Craig : « Il a dit également qu’ils étaient carbonisés. Peut-être y a-t-il eu un incendie dans la cabine avant qu’il y pénètre. »
Eli : « Dans le salon des premières ? Je ne marche pas. D’après tout ce que j’ai pu voir, l’incendie semble s’être confiné aux réacteurs… peut-être les ailes, mais certainement pas plus loin. Du moins, jusqu’à l’écrasement au sol. Où l’ensemble s’est embrasé. Je ne vois pas comment un feu d’aile pourrait se propager aussi loin aussi vite. »
Craig : « Peut-être était-ce en bas. Peut-être est-il descendu en classe touriste. »
Tom : « Dans un 747 ? Écoutez, nous partons de l’hypothèse que la cellule n’a pas été perforée, autrement on l’aurait entendu sur la bande. Ça fait quand même un putain de toucan. »
Jerry : « On aurait pu ne rien entendre si le trou était à l’arrière. »
Tom : « Ouais, mais comment fait-il dans ce cas pour aller là-bas ? Traverser le salon des premières, descendre l’escalier, redescendre toute l’allée de la classe touriste puis refaire le même chemin en sens inverse jusqu’au poste de pilotage et le tout en trente-trois secondes ? Pas dans cet appareil. Ce serait déjà un miracle qu’il ait pu parvenir au bas des marches sans se rompre le cou. »

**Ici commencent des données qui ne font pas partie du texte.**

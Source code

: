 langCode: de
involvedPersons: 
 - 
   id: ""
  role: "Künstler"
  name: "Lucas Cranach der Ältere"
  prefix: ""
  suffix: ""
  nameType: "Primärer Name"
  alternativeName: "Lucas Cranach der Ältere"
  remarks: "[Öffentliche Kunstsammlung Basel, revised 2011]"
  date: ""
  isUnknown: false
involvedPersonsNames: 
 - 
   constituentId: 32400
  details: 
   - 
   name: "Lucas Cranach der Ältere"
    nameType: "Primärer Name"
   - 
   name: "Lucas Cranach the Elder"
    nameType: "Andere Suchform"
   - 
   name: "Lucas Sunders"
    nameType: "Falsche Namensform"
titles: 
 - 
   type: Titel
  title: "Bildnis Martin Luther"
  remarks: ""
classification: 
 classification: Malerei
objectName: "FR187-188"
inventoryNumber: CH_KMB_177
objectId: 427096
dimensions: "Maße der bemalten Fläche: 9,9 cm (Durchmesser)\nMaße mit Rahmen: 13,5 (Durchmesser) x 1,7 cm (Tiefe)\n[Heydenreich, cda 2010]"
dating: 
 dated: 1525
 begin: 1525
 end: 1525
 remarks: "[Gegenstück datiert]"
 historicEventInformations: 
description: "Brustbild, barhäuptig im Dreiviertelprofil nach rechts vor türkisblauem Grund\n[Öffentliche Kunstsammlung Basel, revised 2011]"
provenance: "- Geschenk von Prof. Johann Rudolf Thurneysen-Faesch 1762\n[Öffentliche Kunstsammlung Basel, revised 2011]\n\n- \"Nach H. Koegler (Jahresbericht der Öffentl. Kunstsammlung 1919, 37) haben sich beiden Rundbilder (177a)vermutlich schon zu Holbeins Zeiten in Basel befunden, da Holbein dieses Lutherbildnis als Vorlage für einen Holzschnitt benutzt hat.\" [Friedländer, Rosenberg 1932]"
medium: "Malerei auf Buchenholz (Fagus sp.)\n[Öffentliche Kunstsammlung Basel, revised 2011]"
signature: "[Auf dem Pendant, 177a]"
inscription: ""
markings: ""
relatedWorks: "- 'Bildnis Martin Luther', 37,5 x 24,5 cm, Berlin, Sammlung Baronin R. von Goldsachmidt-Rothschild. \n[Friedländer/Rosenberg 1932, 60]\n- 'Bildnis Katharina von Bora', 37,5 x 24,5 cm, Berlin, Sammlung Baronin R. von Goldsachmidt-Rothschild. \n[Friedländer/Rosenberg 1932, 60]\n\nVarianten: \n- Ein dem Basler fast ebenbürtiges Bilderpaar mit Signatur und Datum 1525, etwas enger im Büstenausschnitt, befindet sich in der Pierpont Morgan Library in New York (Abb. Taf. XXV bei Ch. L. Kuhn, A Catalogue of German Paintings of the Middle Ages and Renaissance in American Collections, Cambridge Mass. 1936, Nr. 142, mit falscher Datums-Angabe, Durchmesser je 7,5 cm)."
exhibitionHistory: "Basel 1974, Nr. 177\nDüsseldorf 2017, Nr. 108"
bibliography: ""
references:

J’étais d’accord. Ils auraient eu moins de mal à se tenir en équilibre sur le grand huit.
« Donc, dis-je, on peut postuler qu’il n’est guère allé plus loin que la cage d’escalier. Il semble déraisonnable d’imaginer qu’il ait pu voir autre chose qu’un tas de gens affolés. »
Carole nous interrompit après que la conversation se fut encore poursuivie quelque temps sur ce ton.
« Les gars, vous allez bien devoir apprendre à vous résoudre à l’évidence.
— Qui est ? voulut savoir Jerry.
— … Qu’il est simplement devenu fou.
— Je croyais que vous autres les psychologues, vous n’aimiez pas ce mot ? »
Elle haussa les épaules. « Je n’ai aucun préjugé contre quand c’est le plus simple qui convienne. Mais si je l’ai employé, c’est pour vous mettre le nez dessus. Je sais que vous refusez de croire qu’un pilote puisse craquer de cette façon et j’admets volontiers que le cas soit rare. Mais vous avez tous fort bien démontré que lorsqu’il est retourné dans la cabine des premières, il ne peut y avoir vu que des gens paniqués, en aucun cas des corps carbonisés. »
Protestation de Tom : « Mais il a bien dit qu’il avait vu…
— Il n’a pas dit qu’il avait vu quoi que ce soit. Il n’est pas question là d’un témoignage oculaire fiable. Mais plutôt de l’ultime vision d’un homme poussé au-delà de ses limites. Il a dit qu’ils étaient tous morts et carbonisés. Nous avons là un homme entraîné à piloter un avion, mais qui ne peut le faire puisque ce n’est pas le sien. Mais il en sait plus que les passagers. Il a d’autant plus raison de paniquer qu’il les sait tous perdus. Il a pu regarder la réalité que Gil Crain et les autres pouvaient persister à nier car eux, ils pouvaient encore y faire quelque chose. Lui, il a simplement renoncé et dit ce qu’il savait être inéluctable : qu’ils allaient tous mourir. Et il avait raison. »
Personne ne l’avala de bon gré, mais cela mit un terme à la discussion – provisoirement, du moins. Carole était l’experte en facteurs humains. En y repensant, je devais bien admettre que la raison principale à ma réticence à accepter son explication était justement celle qu’elle avait mentionnée : je me refusais à croire qu’un pilote pût perdre les pédales aussi vite. Mais ça devait bien avoir été le cas.